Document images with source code
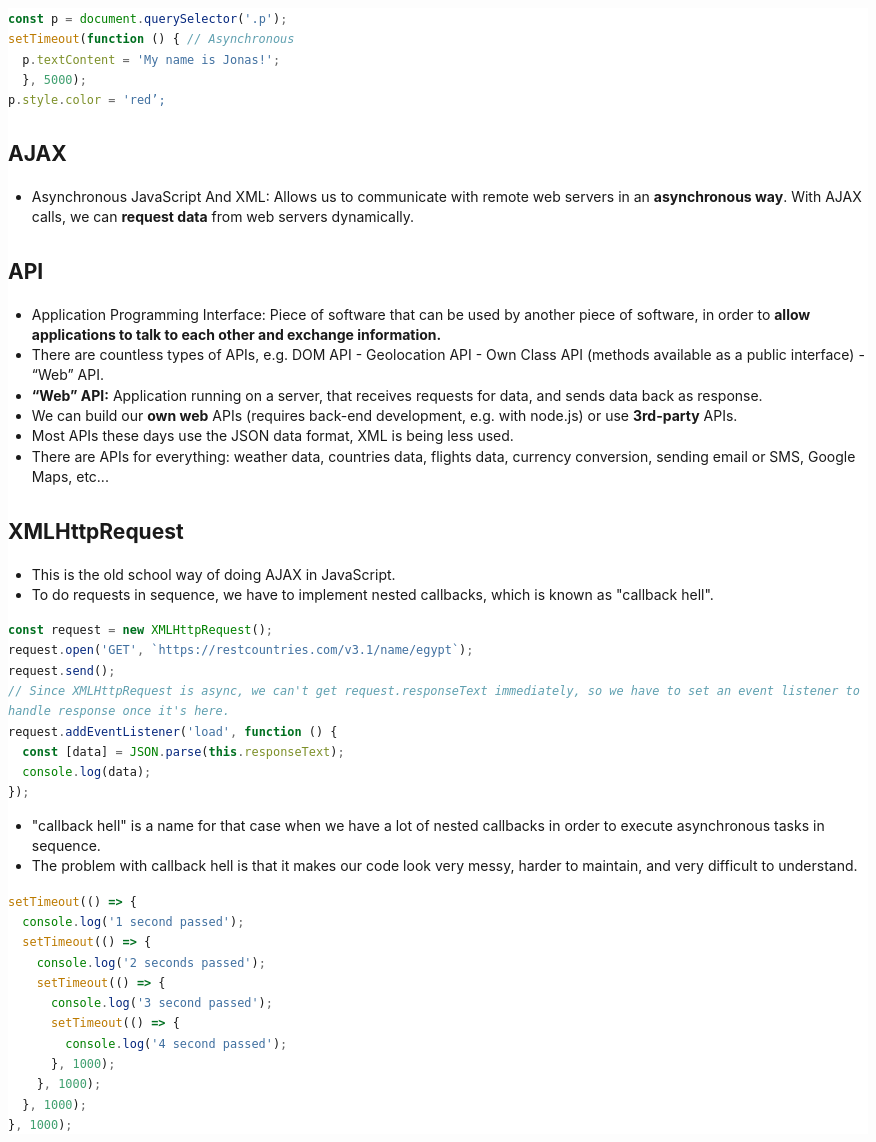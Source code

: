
```js  
const p = document.querySelector('.p');  
setTimeout(function () { // Asynchronous  
  p.textContent = 'My name is Jonas!';  
  }, 5000);  
p.style.color = 'red’;  
```  
  
## AJAX  
  
- Asynchronous JavaScript And XML: Allows us to communicate with remote web servers in an **asynchronous way**. With AJAX calls, we can **request data** from web servers dynamically.  
  
## API  
  
- Application Programming Interface: Piece of software that can be used by another piece of software, in order to **allow applications to talk to each other and exchange information.**  
- There are countless types of APIs, e.g. DOM API - Geolocation API - Own Class API (methods available as a public interface) - “Web” API.  
- **“Web” API:** Application running on a server, that receives requests for data, and sends data back as response.  
- We can build our **own web** APIs (requires back-end development, e.g. with node.js) or use **3rd-party** APIs.  
- Most APIs these days use the JSON data format, XML is being less used.  
- There are APIs for everything:  weather data, countries data, flights data, currency conversion, sending email or SMS, Google Maps, etc...  
  
## XMLHttpRequest  
  
- This is the old school way of doing AJAX in JavaScript.  
- To do requests in sequence, we have to implement nested callbacks, which is known as "callback hell".  
  
```js  
const request = new XMLHttpRequest();  
request.open('GET', `https://restcountries.com/v3.1/name/egypt`);  
request.send();  
// Since XMLHttpRequest is async, we can't get request.responseText immediately, so we have to set an event listener to handle response once it's here.  
request.addEventListener('load', function () {  
  const [data] = JSON.parse(this.responseText);  
  console.log(data);  
});  
```  
  
- "callback hell" is a name for that case when we have a lot of nested callbacks in order to execute asynchronous tasks in sequence.  
- The problem with callback hell is that it makes our code look very messy, harder to maintain, and very difficult to understand.  
  
```js  
setTimeout(() => {  
  console.log('1 second passed');  
  setTimeout(() => {  
    console.log('2 seconds passed');  
    setTimeout(() => {  
      console.log('3 second passed');  
      setTimeout(() => {  
        console.log('4 second passed');  
      }, 1000);  
    }, 1000);  
  }, 1000);  
}, 1000);  
```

### WHAT NEEDS TO BE DONE
What lines above mention "nested"? Copy each one.

### EXERCISE SOLUTION
- To do requests in sequence, we have to implement nested callbacks, which is known as "callback hell".  
- "callback hell" is a name for that case when we have a lot of nested callbacks in order to execute asynchronous tasks in sequence.  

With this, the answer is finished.